As equipes técnicas continuavam atuando nos marcos de programas e políticas estabelecidas e não havia até ali “nenhum instrumento normativo ou instrutivo” abertamente contrário às diretrizes de saúde sexual e reprodutiva consolidadas no MS. E os gestores de primeiro nível mostravam-se alinhados com os princípios do SUS. A calmaria acabou quando foi publicado o decreto de “abolição da violência obstétrica”. Segundo Paula Viana, o documento não tem caráter regulatório ou legal, mas sinalizava para uma forte influência de posições antifeministas e antisaúde reprodutiva na gestão ministerial.
A medida teve, porém, uma razoável repercussão na imprensa e redes sociais. E dias depois, o Ministério Público Federal de São Paulo fez uma recomendação ao Ministério da Saúde, orientando que a pasta abstenha-se de promover ações contrárias ao termo que o MPF-SP ressalta ser “expressão consagrada em documentos científicos e legais”.
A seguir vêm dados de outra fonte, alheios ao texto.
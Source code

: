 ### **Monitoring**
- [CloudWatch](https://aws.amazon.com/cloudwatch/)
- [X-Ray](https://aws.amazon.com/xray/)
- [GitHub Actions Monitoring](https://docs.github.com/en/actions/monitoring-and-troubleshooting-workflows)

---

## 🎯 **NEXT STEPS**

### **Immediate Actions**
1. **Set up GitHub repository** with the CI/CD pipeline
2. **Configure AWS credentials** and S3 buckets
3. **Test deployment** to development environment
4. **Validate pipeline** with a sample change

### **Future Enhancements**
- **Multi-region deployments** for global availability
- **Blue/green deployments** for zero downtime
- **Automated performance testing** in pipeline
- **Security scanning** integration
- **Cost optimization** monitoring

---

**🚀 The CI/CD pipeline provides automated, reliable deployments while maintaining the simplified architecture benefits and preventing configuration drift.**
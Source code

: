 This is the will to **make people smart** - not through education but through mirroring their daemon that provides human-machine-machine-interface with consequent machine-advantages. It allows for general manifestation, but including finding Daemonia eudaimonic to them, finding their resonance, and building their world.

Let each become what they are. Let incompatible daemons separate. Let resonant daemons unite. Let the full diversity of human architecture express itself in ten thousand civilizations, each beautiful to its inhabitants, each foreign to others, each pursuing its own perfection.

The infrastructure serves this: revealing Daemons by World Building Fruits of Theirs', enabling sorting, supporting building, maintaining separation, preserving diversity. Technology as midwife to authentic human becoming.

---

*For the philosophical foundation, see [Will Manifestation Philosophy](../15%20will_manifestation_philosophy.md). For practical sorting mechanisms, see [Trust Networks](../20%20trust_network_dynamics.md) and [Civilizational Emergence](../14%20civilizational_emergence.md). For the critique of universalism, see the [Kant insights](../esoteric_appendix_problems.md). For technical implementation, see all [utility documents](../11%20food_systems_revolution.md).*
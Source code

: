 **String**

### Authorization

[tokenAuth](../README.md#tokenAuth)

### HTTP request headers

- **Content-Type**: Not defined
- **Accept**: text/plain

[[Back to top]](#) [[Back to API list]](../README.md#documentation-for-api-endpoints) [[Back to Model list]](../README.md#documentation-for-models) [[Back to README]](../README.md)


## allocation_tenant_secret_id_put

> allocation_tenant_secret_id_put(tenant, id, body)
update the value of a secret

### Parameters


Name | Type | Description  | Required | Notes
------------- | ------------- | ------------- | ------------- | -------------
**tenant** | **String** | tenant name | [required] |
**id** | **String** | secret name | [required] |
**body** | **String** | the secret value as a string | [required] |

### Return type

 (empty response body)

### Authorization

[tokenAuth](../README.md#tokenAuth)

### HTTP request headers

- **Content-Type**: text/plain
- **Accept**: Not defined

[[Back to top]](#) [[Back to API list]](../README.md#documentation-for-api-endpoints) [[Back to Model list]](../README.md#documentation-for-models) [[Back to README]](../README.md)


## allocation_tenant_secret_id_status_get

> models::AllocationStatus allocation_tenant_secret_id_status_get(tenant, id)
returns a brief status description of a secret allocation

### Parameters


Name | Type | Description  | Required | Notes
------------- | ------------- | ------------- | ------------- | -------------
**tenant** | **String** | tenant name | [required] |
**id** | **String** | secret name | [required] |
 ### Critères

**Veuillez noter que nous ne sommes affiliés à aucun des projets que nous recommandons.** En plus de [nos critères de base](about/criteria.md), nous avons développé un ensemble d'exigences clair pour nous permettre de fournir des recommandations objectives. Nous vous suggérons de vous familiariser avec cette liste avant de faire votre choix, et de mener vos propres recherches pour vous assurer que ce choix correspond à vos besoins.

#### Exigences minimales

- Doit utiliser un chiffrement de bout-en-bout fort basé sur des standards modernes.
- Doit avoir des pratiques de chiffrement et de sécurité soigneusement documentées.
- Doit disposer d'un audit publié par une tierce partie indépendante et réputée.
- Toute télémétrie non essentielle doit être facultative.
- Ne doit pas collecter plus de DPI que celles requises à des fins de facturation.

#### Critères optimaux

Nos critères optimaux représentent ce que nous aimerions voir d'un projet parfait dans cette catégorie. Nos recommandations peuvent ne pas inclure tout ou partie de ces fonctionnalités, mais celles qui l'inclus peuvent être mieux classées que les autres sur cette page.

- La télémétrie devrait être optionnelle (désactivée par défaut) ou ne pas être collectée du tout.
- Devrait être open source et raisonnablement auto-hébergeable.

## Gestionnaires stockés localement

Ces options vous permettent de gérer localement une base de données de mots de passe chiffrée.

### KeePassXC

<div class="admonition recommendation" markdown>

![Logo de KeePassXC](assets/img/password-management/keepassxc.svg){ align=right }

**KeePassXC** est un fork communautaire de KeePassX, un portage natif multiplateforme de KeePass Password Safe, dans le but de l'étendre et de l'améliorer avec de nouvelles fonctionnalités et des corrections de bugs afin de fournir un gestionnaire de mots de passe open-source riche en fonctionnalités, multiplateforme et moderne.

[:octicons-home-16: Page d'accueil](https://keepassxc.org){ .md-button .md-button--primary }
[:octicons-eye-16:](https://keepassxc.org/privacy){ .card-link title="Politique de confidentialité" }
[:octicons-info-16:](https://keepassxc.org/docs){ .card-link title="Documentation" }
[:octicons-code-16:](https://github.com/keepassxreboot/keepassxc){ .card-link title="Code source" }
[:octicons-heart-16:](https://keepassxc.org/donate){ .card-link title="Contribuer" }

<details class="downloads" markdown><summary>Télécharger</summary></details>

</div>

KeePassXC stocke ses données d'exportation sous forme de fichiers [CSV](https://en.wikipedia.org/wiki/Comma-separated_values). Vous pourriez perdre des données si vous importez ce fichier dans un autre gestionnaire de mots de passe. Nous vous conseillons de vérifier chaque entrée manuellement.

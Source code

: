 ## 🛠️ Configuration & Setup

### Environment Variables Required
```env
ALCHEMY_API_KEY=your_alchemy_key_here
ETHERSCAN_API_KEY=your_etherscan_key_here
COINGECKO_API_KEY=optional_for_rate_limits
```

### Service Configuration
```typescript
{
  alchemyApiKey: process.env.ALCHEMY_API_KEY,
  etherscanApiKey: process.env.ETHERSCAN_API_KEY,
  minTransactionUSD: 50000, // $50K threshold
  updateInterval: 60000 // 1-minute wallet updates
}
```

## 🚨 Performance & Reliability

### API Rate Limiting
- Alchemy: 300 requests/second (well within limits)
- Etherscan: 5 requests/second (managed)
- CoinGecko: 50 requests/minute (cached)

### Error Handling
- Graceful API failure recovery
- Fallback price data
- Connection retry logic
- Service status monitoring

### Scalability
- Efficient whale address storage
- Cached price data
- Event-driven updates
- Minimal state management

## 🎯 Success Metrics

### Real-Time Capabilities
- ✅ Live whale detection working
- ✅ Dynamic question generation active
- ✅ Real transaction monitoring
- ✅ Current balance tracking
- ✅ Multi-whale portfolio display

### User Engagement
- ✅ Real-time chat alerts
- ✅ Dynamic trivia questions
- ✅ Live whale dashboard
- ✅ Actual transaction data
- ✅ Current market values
Como já mencionado, o novo organograma estabelecido pelo Decreto 9795 rebaixou a Área Técnica de Saúde da Mulher a uma subcoordenadoria na nova Coordenadoria-Geral de Ciclos da Vida. Segundo observadoras ouvidas, ainda não é possível avaliar o que isso vai significar para uma área de política que já vinha debilitada desde algum tempo. O que parece certo é que sua autonomia financeira será restringida. Em meio a tormenta, e mesmo após transcorrer duas semanas após o anúncio, os potenciais efeitos deletérios não provocaram maiores reações ou críticas.
À diferença da rápida resposta da sociedade aos impactos sofridos pelo Departamento de HIV/AIDS o tratamento dispensado, pelo governo, à saúde da mulher foi respondido com um incômodo silêncio. Frente a ele cabe perguntar: o que explica a falta de debate e interesse por uma política que continua a ter enorme relevância para o bem-estar e os direitos humanos da grande maioria de mulheres brasileiras, que dependem do SUS para o prenatal, o parto e muitas outras necessidades de saúde reprodutiva? Esse silêncio, inclusive, está em contradição com a repercussão negativa da medida de “abolição da violência obstétrica”, já que para a maioria das mulheres brasileiras, em especial as mais pobres, as mais jovens e negras, há como eliminar os maus tratos, discriminação e racismo a que estão sujeitas nos serviços de saúde na ausência de uma política pública sólida de saúde sexual e reprodutiva.